ポータル機能をもつサービスサイトでは、最新のリリース一覧に加え、数多くの記者が興味ももって閲覧し、記事やキーワードの注目度ランキングが公開されている。これらにより、自社のリリースの注目度や効果を客観的にチェックできる。このポータルサイトでは、サービス利用企業の配信情報を紹介するだけではなく、他ユーザーの活用事例紹介、利用企業やその経営者へ個別インタビューなどを行い紹介するコーナーをもっている。これらは相対的に、リリース記事との内部リンクが増えることにもなるので、検索結果が向上し相乗効果を望める。新規利用者にとっては広報の生きた教材にもなるだろう。

正しいリリース配信サービスの選び方

今までは「プレスリリースを配信する」というと、大企業の広報部がやることで、ベンチャーや中小企業には縁のないものという認識をもつ企業が多かった。専任担当者もいないしPRエージェンシーに頼む予算もないような企業にとって、どのようなリリースを打てばよいのか、その知識も参照事例もほとんどなかったわけだ。

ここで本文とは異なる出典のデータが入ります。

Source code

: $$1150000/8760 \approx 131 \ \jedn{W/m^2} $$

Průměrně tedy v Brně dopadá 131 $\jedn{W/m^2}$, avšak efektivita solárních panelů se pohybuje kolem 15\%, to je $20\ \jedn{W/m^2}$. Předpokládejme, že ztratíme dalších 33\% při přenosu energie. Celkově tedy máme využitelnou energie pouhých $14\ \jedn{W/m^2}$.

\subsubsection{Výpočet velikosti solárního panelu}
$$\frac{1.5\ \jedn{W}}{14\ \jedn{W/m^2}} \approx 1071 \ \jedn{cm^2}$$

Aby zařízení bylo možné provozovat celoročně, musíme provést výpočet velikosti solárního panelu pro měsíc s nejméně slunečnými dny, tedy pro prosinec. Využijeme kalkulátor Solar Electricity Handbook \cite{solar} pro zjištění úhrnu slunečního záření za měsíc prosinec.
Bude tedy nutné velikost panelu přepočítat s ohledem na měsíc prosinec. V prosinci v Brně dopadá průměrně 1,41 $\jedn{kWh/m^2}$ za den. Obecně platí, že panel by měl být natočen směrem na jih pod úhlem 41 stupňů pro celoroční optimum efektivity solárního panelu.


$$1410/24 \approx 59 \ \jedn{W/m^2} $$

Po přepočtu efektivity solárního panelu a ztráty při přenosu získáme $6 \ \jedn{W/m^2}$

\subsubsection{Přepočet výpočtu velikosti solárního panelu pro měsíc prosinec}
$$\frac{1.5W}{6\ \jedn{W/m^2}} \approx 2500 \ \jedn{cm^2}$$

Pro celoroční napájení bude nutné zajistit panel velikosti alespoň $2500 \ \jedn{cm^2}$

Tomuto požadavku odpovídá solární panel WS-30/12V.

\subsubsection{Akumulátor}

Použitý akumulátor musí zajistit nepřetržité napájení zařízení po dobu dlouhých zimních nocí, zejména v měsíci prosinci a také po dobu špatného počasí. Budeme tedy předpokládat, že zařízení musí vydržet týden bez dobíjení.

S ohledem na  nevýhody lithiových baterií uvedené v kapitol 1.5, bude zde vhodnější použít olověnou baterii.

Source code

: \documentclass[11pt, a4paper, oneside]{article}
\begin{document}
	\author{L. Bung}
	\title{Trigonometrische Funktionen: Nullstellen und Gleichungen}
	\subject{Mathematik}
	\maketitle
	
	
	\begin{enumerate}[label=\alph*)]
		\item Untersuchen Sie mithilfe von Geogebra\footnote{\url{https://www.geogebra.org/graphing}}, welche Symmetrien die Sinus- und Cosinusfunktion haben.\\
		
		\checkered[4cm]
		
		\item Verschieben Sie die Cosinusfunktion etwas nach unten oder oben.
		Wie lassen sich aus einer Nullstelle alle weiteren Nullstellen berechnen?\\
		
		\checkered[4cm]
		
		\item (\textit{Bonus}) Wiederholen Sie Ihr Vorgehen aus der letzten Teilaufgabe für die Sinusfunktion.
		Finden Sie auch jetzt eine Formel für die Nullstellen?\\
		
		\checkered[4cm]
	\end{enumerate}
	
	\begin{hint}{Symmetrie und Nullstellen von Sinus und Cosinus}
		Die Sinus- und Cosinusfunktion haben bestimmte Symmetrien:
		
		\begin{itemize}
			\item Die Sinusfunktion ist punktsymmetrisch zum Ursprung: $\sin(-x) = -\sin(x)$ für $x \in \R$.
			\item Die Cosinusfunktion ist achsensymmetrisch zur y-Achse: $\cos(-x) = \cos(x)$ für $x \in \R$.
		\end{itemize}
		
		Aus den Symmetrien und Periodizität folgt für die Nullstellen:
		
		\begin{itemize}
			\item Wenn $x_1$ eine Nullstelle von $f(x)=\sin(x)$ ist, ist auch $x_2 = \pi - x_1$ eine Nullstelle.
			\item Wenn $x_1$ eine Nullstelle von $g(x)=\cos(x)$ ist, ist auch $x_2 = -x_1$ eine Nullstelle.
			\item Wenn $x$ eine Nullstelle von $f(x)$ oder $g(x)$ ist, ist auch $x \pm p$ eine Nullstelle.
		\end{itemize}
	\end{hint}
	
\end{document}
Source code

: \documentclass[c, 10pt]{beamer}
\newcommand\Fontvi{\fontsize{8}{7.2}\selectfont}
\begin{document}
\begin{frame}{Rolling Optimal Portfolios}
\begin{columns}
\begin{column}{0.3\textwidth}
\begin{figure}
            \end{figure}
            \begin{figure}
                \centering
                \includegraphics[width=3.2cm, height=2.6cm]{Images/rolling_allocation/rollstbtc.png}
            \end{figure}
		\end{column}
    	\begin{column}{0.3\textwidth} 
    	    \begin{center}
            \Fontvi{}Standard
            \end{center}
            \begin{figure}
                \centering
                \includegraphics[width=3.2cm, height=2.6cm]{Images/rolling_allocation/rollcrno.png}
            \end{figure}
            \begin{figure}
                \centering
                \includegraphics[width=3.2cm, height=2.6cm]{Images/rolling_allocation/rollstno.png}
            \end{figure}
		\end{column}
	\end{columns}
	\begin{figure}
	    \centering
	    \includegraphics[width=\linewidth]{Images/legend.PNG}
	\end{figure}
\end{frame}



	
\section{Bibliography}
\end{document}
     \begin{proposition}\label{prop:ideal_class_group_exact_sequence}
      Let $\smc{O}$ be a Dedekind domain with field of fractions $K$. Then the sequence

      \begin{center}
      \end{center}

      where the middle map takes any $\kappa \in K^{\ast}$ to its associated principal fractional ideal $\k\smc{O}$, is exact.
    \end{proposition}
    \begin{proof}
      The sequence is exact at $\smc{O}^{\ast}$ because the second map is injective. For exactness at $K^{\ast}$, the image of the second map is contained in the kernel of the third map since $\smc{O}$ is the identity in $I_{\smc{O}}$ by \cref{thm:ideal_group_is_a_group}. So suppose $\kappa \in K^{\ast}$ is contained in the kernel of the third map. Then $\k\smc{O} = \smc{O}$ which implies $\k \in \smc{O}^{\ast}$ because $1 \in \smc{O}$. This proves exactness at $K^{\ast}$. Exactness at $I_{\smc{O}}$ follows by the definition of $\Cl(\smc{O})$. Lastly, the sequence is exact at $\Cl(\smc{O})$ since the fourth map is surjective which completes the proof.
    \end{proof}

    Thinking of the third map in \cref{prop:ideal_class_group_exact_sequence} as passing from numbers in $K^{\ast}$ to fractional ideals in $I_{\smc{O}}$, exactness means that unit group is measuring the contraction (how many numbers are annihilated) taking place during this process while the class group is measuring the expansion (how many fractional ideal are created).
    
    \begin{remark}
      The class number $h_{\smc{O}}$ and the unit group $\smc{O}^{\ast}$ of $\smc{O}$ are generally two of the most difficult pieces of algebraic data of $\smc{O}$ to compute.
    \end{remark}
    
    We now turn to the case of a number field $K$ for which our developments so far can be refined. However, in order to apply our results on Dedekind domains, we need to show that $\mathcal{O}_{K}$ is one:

ニュースリリース配信サービスは、わかりやすい機能と安価なサービス、豊富な参照事例でこのような古い認識を打ち破ったといえる。現在提供されているサービスも、無料から年間契約制までさまざまだが、将来はこのようなリリース配信に関わる機能提供のみならず、本質的な広報サポートにまで発展していくはずだ。

特にベンチャーや中小企業にとっては、ソーシャルメディア側も含め“変化するメディア”との対応をまだまだ理解しきれない場合が多い。これらを補完する“コミュニケーションアウトソーシング”としての可能性は、とても大きいのだ。ユーザー側としては自社なりのメディアリレーションのあり方を理解し、そのノウハウが蓄積しやすいサービスを選ぶことが肝要だ。そのためにも、同業他社の事例が多く学べるサイトや、自社に近い業容や企業規模に特化したサービスを見つけることも、効果を高める近道になるだろう。

リリース配信はあくまできっかけメディア共生から自立を目指そう

最後にもう一度繰り返すが、広報・メディアリレーションは、リリース配信とその結果のカバレージで完結するものではない。最終的には自社サイトをも充実させていくことが重要だ。リリースを受け取って興味をもったメディアが自社サイトを訪れたときに、そこにさらに記者の興味を喚起するコンテンツがあるかないかは大きな分かれ道となる。なぜならプロにとっては、それらから読み込む情報によって、独自の記事に編集できるかどうかが決まってしまうからだ。

しかしこのような自社サイトのコンテンツ充実は、一朝一夕にできるものではない。まずはリリース配信サービスを活用しながら反応を見て、少しずつ自社側に体力を付けていくというイメージだろうか。そういう意味ではオンラインコミュニケーションは、まだどの会社もスタートラインに着いたばかり、という状況だ。その可能性を活かすにはまずツールの理解、そして対象である「メディア」や「ユーザー」の理解が重要なのだ。